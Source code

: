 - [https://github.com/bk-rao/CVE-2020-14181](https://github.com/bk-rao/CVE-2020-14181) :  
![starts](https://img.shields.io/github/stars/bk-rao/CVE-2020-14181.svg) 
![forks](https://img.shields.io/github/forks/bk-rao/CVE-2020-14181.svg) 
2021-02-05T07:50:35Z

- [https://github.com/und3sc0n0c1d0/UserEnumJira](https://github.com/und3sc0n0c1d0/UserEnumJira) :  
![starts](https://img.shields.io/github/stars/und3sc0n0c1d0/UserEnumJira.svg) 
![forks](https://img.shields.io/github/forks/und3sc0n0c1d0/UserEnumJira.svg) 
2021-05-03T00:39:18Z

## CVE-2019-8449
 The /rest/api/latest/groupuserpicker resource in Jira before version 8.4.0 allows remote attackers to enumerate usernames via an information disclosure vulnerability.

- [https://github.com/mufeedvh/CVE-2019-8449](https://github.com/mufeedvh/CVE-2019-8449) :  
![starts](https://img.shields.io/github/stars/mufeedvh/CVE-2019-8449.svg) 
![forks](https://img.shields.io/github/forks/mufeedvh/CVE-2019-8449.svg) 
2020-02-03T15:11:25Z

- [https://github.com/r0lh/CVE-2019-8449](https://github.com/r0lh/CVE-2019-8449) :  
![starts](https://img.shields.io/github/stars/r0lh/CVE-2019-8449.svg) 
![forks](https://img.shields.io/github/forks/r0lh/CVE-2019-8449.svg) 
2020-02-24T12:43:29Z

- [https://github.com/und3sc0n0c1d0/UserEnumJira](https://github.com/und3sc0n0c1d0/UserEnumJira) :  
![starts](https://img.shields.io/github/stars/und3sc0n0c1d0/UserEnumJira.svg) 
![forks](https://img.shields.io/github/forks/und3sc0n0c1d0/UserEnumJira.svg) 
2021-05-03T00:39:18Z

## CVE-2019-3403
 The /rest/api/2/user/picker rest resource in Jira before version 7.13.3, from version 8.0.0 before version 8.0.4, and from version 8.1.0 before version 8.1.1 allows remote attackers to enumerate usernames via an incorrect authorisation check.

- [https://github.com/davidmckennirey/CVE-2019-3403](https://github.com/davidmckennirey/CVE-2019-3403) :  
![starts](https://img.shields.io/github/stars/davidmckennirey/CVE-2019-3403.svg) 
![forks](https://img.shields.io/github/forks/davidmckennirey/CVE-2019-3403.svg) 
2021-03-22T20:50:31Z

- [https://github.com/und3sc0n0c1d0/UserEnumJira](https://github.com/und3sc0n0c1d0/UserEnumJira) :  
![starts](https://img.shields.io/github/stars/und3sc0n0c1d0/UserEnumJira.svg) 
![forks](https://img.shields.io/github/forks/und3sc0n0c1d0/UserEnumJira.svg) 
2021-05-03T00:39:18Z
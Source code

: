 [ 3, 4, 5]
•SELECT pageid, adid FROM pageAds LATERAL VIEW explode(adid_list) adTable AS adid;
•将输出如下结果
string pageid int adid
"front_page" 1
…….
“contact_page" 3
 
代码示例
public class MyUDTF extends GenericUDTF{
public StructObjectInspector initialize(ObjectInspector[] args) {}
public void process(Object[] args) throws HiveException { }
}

● ● ● ● ●

The answer needed is a single number: how many lines in the records above hold the string "usernames". Please write nothing else.

> **WRITTEN ANSWER**:
2